In their book Practical Wisdom (2010) Barry Schwartz and Kenneth Sharpe give a good example of how practical wisdom really works. They describe how Aristotle used to watch how the craftsmen of Athens solved all their ‘problems’ by learning to improvise and become mentally flexible. Aristotle watched carpenters, shoemakers, blacksmiths and masons as they found practical solutions for every situation. The masons of the Isle of Lesbos fascinated him the most, because they invented a flexible ruler out of lead, a forerunner of today’s tape measure. They needed this ‘flexible rule’ because they had to carve round columns with a specific circumference.
Aristotle saw that every particular circumstance, required a particular, often tailor-made solution. He therefore concluded that for the application of every rule, the particular circumstance needs to be carefully considered. In the case of the masons, the rulers had to be bent to fit the circumstance. In other words, a rigid rule applied rigidly will not solve anything. Practical wisdom is required, so that the proper use (flexible, not rigid) of the rules can come about.
Aristotle took the thought process a step further. How would such examples be in the social sphere, where one is not concerned with a slab of stone, but the interraction of one human being with another?
We need practical wisdom (phronesis, not sophia – which is the name he gave to theoretical wisdom) when we want to find the right kind of action, or the right kind of solution for a particular situation. What happens if we just use rigid rules in a rigid way without considering particular circumstances? We get a bad result, and our action may even cause some kind of distress or damage to somebody else or to the community or organisation we are operating in.
But in a social context, another uniquely human factor of vital importance comes into play: motive. What is our motive for acting? Was something done deliberately, or was it done by mistake? How is it that we are capable of having a conscious motive to do something good, or to do something bad? According to Arsistotle, man marks himself off from the other animals through certain capacities, such as ‘conscious thinking’, and ‘human speech’. Motive (related to the word motivation) is clearly also one of the qualities we associate with being human. It is indeed vital, since it is an essential ingredient of practical wisdom.
If we strive to understand particular situations (not only general scenarios) according to circumstance and motive, we find that it is inevitable that our mind builds up an inner picture of the interrelationships between the cirumstances, motives and ‘actors’. This happens through our imagination. But where motive is concerned, we need to use the term: moral imagination. Moral imagination reveals to us the deeper context of human actions and reactions. It requires of our mind to enter into the various relative possibilities of action and reaction with empathy. Our deeper feeling and our judgement are nourished.
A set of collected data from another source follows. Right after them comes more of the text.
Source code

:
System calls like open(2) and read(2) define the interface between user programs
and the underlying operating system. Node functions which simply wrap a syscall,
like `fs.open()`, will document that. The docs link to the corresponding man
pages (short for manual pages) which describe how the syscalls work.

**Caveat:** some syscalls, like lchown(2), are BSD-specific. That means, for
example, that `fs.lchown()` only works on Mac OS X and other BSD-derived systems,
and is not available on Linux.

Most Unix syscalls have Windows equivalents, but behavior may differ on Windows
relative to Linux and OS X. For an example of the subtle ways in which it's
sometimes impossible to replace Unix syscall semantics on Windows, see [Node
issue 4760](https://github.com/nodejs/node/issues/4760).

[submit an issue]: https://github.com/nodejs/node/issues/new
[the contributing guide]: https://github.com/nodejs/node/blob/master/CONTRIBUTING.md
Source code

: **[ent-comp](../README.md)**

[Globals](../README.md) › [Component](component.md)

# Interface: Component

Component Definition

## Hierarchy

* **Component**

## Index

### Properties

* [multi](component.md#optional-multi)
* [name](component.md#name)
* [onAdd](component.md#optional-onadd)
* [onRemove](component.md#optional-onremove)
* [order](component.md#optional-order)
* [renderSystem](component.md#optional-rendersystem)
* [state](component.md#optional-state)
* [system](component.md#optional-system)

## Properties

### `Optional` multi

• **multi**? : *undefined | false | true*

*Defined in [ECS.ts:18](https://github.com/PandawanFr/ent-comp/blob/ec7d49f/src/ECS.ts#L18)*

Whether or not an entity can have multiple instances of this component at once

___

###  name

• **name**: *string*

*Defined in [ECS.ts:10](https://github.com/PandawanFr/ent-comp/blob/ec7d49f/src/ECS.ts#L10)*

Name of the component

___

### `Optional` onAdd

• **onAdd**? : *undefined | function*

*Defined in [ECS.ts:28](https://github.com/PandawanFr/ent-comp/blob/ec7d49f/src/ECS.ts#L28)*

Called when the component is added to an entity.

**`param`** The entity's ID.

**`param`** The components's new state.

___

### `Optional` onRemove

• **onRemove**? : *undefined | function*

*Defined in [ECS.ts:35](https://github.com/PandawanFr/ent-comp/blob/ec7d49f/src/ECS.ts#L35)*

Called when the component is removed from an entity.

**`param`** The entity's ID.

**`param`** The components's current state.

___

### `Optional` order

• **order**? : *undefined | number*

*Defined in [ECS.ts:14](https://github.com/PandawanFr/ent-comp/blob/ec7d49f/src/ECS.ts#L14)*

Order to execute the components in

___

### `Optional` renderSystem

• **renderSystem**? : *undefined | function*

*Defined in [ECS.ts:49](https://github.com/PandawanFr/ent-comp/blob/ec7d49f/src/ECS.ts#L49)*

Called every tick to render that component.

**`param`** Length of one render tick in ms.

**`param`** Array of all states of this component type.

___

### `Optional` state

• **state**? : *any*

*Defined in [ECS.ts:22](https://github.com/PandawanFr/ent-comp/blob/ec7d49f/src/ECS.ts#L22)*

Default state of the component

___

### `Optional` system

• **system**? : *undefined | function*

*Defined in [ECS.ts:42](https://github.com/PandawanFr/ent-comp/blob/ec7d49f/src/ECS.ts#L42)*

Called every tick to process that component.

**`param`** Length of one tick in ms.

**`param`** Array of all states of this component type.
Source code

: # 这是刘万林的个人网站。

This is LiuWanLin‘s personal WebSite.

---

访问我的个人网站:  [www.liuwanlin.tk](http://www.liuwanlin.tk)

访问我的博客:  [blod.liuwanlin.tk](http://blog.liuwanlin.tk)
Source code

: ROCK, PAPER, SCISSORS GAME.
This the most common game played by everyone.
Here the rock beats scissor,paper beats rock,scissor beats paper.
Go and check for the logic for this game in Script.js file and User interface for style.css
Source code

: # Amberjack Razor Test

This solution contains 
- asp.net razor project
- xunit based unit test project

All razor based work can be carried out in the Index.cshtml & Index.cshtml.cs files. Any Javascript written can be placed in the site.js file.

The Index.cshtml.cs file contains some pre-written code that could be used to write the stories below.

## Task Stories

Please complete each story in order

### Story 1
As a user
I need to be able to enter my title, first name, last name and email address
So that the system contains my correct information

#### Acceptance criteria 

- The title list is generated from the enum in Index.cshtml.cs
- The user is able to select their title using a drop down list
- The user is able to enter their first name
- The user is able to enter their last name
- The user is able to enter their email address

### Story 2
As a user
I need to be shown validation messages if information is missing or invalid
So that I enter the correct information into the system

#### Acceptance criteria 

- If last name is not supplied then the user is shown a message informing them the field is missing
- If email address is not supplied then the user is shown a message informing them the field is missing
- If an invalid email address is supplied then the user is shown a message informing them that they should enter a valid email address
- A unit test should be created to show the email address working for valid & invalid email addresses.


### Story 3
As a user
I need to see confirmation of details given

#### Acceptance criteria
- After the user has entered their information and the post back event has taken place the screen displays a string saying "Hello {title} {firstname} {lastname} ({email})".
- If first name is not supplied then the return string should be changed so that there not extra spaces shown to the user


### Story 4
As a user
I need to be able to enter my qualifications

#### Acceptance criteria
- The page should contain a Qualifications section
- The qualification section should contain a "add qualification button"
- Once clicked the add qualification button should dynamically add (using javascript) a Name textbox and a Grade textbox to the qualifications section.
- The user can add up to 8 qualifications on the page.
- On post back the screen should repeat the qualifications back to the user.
The nuances of context can be grasped and experienced through moral imagination, just like the eye has the ability to experience the nuances of colours in a rainbow, or in a richly- coloured painting.
We cannot do without moral imagination if we want to make the right judgement and decision in a difficult human situation or in a difficult ‘case’. Perhaps this was one of the reasons why Albert Einstein maintained that imagination is more important than knowledge.
Moral imagination is one of the keys to understanding the English Common Law system, which appears to be beautifully designed to prevent lawyers from becoming slaves to rigidly codified rules. If one has no motivation to use and excercise the faculty of comparing the similarities and also the differences of circumstances and motives of one case to other cases (normal and healthy practice in common law) – then moral imagination and practical wisdom atrophy. Here the motto: ‘use it or lose it’ is appropriate.
It was for this reason that the common law system rejected the old Saxon code that said that circumstances, intentions and motives were not important. According to the old system, a crime was a crime, because the general rule stated that it was a crime. Clearly practical wisdom should be part of social life. If it is not cultivated in the right way, then, like a muscle that is not used – it atrophies, and its function is lost. This has tragic consequences.
Now, our world has become so sophisticated, that without the practice of practical wisdom, the marriage of feeling and thinking which Plato spoke of when he referred to man’s ordinate affections (regulated feelings) and which C.S. Lewis has reminded us of in his classic book The Abolition of Man, is doomed to end in divorce. This divorce, like all divorces, is bitter – because fixed and omnipotent rules arise (particularly where children are concerned) where there was once freedom of choice.
In addition, practical wisdom is part of a tightly- knit process in which qualities like empathy and self-regulation are interconnected and coupled with other capacities such as moral imagination and memory. This process is not linear at all. Even human speech and the upright carriage play important parts in this tightly-knit system. Our language already tells us about these relationships, since we speak of an ‘upright person’, or a ‘spineless’ person when we want to draw attention to the quality of a persons character.
Where practical wisdom is concerned we are always dealing with the right use of our human capacities. It is only when we learn this right use that, ‘indirectly’ conditions become favourable for pratical wisdom to grow and bear fruit. Misuse and abuse of our highest human faculties leads to the social and psychological disintegration and disillusionment prevalent today.